With everyone betting that stocks will continue their upward momentum, is this the time to be a contrarian?
Let’s find out.
The Real Economy And The Stock Market Are Dangerously Far Apart
I understand that not all stocks are rising in this environment.
The rally has mostly been driven by technology and healthcare companies, which represent about 45% of the S&P 500 index.
But I’m still worried that many of those stocks are not discounting the economic impact correctly.
Just look at how much worse off we are today than twelve months ago.
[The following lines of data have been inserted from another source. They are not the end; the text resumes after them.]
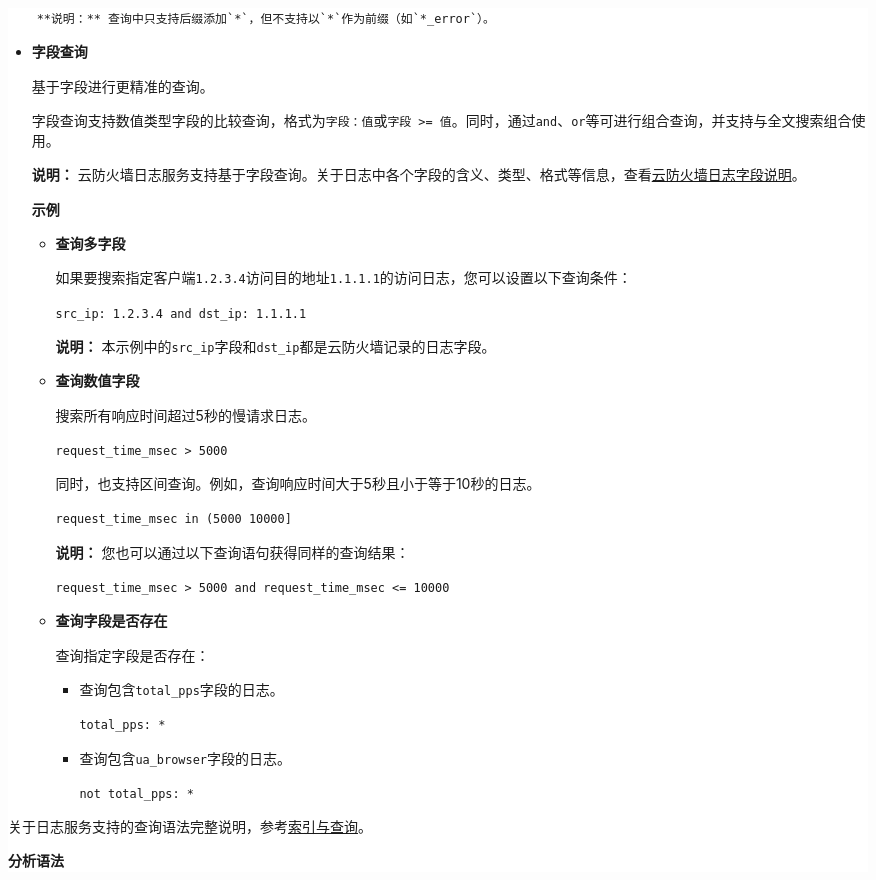         **说明：** 查询中只支持后缀添加`*`，但不支持以`*`作为前缀（如`*_error`）。

-   **字段查询** 

    基于字段进行更精准的查询。

    字段查询支持数值类型字段的比较查询，格式为`字段：值`或`字段 >= 值`。同时，通过`and`、`or`等可进行组合查询，并支持与全文搜索组合使用。

    **说明：** 云防火墙日志服务支持基于字段查询。关于日志中各个字段的含义、类型、格式等信息，查看[云防火墙日志字段说明](cn.zh-CN/用户指南/日志实时查询分析/日志字段说明.md#)。

    **示例** 

    -   **查询多字段** 

        如果要搜索指定客户端`1.2.3.4`访问目的地址`1.1.1.1`的访问日志，您可以设置以下查询条件：

        ```
        src_ip: 1.2.3.4 and dst_ip: 1.1.1.1
        ```

        **说明：** 本示例中的`src_ip`字段和`dst_ip`都是云防火墙记录的日志字段。

    -   **查询数值字段** 

        搜索所有响应时间超过5秒的慢请求日志。

        ```
        request_time_msec > 5000
        ```

        同时，也支持区间查询。例如，查询响应时间大于5秒且小于等于10秒的日志。

        ```
        request_time_msec in (5000 10000]
        ```

        **说明：** 您也可以通过以下查询语句获得同样的查询结果：

        ```
        request_time_msec > 5000 and request_time_msec <= 10000
        ```

    -   **查询字段是否存在** 

        查询指定字段是否存在：

        -   查询包含`total_pps`字段的日志。

            ```
            total_pps: *
            ```

        -   查询包含`ua_browser`字段的日志。

            ```
            not total_pps: *
            ```


关于日志服务支持的查询语法完整说明，参考[索引与查询](cn.zh-CN/用户指南/查询与分析/简介.md)。

**分析语法**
First, the current unemployment rate is projected to be 14%. One year ago, that number was only 3.6%. One out of ten Americans that had a job before this crisis doesn’t have one anymore. That’s tens of millions of people cutting their spending budget to zero.
Furthermore, GDP growth, which in May 2019 was 2.0%, is now -4.8%. This will make it incredibly difficult for the millions of unemployed to find new jobs.
Finally, there’s the 10-Year Treasury Rate. This is the instrument the largest players buy whenever they sense there is risk in the financial markets. The lower the yield on this bond, the higher the risk. Since last May, it has declined from 2.45% to 0.64%.
At the same time, the stock market valuations are 20% higher than they were in May 2020, when there was no recession on the horizon. At the time, the S&P 500 was trading at 17 times its forward earnings. Today, it’s at 20.3 times.
There’s something wrong with this picture.
I think that regardless of the record economic stimulus launched in March and April, the discrepancy between the stock market and the real economy is too big.
The risk/reward ratio in this market is tilted significantly to the downside. And that’s something you should pay attention to.
How To Play This Market
So, the question, as always, is how to play this market?
Just because everybody is betting that the stock market will continue to rise, it doesn’t mean that they’re wrong. But, it also doesn’t signal that you should join them. Don’t invest because you’re afraid of missing out.
So here’s what you should do.
If you’ve been listening to my advice over the last two months and have loaded up on quality names, then you should hold on to those names. I’m talking about stocks with robust balance sheets and excellent products, such as Google, Facebook, and Microsoft.
You should not, however, be adding to those positions. If anything, I advise you to trim some of your best performers. There’s nothing wrong with taking profits at this point. You will have to keep some powder dry for the inevitable correction when it arrives.
And that goes for everyone. So, I repeat. Keep some powder dry.
If, however, you’re just starting to buy stocks now, or are looking to reposition your holdings, then I have the following advice—play it safe.
First, consider holding gold stocks in your portfolio.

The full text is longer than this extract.